Brexit Open Forum
Published: 15 April 2019
University panel discussed a range of Brexit-related issues
The University hosted a Brexit Open Forum on Tuesday, April 9 – a day before the European Council granted the UK a six-month extension to Brexit.
The University panel discussed issues as far-ranging as fees for EU students, support for EU staff, student concerns about study abroad, and the implications for research funding.
The panel was made up of the Principal, Professor Sir Anton Muscatelli; Vice Principal, External Relations, Rachel Sandison; Executive Director of Human Relations Christine Barr; and SRC President Lauren McDougall.
Sir Anton said that many staff and students had felt bereft following the EU Referendum result in 2016. “But the vote has not changed the nature of this University,” he said, although as an economist he felt that Brexit was an “unmitigated disaster”.
Other HE colleagues, he said, had also identified the impact of Brexit on higher education as being on: free movement of talent to and from the EU; funding of research programmes; funding of student mobility; and funding of EU students.
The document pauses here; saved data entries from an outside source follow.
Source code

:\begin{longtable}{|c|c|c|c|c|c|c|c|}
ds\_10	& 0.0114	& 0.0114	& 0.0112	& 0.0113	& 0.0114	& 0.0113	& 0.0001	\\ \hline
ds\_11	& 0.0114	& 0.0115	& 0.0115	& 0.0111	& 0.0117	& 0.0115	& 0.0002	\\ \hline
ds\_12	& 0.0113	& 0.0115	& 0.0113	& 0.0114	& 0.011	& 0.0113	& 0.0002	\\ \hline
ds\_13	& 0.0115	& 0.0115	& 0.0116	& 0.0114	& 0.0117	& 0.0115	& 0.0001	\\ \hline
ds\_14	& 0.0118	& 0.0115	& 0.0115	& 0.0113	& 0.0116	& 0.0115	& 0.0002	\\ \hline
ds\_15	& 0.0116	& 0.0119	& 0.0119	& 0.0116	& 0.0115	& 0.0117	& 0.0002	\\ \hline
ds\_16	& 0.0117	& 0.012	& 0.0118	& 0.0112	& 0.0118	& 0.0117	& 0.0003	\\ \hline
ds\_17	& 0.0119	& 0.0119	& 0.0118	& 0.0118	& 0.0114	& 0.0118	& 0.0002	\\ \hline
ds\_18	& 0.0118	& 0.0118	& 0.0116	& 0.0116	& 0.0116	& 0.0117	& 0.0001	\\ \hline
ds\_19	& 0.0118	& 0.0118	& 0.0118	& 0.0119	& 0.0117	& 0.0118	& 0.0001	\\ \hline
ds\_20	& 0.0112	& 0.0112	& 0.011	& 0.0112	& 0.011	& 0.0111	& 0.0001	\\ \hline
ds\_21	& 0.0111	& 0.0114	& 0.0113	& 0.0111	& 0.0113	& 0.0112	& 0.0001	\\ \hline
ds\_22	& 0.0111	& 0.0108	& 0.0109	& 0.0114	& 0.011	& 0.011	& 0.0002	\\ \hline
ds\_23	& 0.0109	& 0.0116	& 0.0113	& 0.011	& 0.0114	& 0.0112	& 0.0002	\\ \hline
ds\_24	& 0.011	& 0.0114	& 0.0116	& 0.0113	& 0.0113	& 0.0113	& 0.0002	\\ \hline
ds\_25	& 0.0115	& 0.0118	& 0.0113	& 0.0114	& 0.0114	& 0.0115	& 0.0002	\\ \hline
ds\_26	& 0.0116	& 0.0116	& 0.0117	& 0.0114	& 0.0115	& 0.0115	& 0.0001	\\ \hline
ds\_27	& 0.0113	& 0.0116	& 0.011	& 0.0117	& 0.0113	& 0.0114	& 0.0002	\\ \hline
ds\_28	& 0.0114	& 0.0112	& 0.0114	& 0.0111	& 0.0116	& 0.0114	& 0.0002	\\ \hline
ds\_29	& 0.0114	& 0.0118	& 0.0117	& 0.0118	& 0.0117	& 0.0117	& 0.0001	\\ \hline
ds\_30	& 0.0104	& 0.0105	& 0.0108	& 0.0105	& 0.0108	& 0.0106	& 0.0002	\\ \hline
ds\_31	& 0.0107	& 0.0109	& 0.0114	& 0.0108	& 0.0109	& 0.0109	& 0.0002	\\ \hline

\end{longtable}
Mrs Barr spoke about the support the University had made available to the 15% of staff who are non-UK EU nationals by raising awareness of the Settlement Scheme pilot, the Settlement Scheme itself and the pre-settlement scheme. She offered reassurance to staff who had already paid the £65 settlement scheme fee and were still waiting for it to be repaid following the
Government’s subsequent decision to waive the fee – the money should be repaid within the week. Information was available on a dedicated section of the website https://www.gla.ac.uk/explore/euinformation/ while staff could email email@example.com for further information. The HR department also offered support on a bespoke basis.
Ms Sandison said the University had 3,000 EU students – there were 135,000 in the UK and 15,000 altogether in Scotland.
“It is absolutely pivotal we do everything we can to safeguard bringing EU talent here. We are working very closely through Universities Scotland and Universities UK to lobby the Scottish Government and Westminster Government to protect the rights of EU students within our University,” she said.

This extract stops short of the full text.